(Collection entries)
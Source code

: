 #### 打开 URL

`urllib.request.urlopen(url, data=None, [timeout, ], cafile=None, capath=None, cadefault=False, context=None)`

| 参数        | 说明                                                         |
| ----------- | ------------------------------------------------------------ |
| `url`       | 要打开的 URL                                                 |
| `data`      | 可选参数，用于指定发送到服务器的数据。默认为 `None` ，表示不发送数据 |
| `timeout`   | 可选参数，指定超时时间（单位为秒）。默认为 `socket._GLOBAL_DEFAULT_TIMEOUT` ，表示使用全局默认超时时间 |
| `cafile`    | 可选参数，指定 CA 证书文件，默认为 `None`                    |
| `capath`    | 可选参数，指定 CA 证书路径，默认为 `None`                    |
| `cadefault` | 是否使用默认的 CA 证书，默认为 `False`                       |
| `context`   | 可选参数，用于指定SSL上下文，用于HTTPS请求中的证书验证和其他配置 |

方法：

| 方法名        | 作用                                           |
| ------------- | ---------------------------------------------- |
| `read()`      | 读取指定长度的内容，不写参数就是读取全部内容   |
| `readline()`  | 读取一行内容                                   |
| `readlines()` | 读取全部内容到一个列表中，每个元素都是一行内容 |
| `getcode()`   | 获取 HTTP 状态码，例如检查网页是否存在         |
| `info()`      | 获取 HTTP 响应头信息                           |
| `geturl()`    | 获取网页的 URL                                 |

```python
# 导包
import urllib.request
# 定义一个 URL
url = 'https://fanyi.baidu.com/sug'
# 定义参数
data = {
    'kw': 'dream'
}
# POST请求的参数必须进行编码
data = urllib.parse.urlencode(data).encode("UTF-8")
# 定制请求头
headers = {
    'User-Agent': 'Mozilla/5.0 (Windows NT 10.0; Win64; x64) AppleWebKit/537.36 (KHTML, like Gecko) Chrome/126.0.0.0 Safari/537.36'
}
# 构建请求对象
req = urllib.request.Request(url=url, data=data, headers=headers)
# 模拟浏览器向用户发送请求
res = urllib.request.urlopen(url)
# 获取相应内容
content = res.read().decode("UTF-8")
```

About this task: Copy out every record exactly; leave nothing out.

Response to this exercise:
Source code

: #### 打开 URL

`urllib.request.urlopen(url, data=None, [timeout, ], cafile=None, capath=None, cadefault=False, context=None)`

| 参数        | 说明                                                         |
| ----------- | ------------------------------------------------------------ |
| `url`       | 要打开的 URL                                                 |
| `data`      | 可选参数，用于指定发送到服务器的数据。默认为 `None` ，表示不发送数据 |
| `timeout`   | 可选参数，指定超时时间（单位为秒）。默认为 `socket._GLOBAL_DEFAULT_TIMEOUT` ，表示使用全局默认超时时间 |
| `cafile`    | 可选参数，指定 CA 证书文件，默认为 `None`                    |
| `capath`    | 可选参数，指定 CA 证书路径，默认为 `None`                    |
| `cadefault` | 是否使用默认的 CA 证书，默认为 `False`                       |
| `context`   | 可选参数，用于指定SSL上下文，用于HTTPS请求中的证书验证和其他配置 |

方法：

| 方法名        | 作用                                           |
| ------------- | ---------------------------------------------- |
| `read()`      | 读取指定长度的内容，不写参数就是读取全部内容   |
| `readline()`  | 读取一行内容                                   |
| `readlines()` | 读取全部内容到一个列表中，每个元素都是一行内容 |
| `getcode()`   | 获取 HTTP 状态码，例如检查网页是否存在         |
| `info()`      | 获取 HTTP 响应头信息                           |
| `geturl()`    | 获取网页的 URL                                 |

```python
# 导包
import urllib.request
# 定义一个 URL
url = 'https://fanyi.baidu.com/sug'
# 定义参数
data = {
    'kw': 'dream'
}
# POST请求的参数必须进行编码
data = urllib.parse.urlencode(data).encode("UTF-8")
# 定制请求头
headers = {
    'User-Agent': 'Mozilla/5.0 (Windows NT 10.0; Win64; x64) AppleWebKit/537.36 (KHTML, like Gecko) Chrome/126.0.0.0 Safari/537.36'
}
# 构建请求对象
req = urllib.request.Request(url=url, data=data, headers=headers)
# 模拟浏览器向用户发送请求
res = urllib.request.urlopen(url)
# 获取相应内容
content = res.read().decode("UTF-8")
```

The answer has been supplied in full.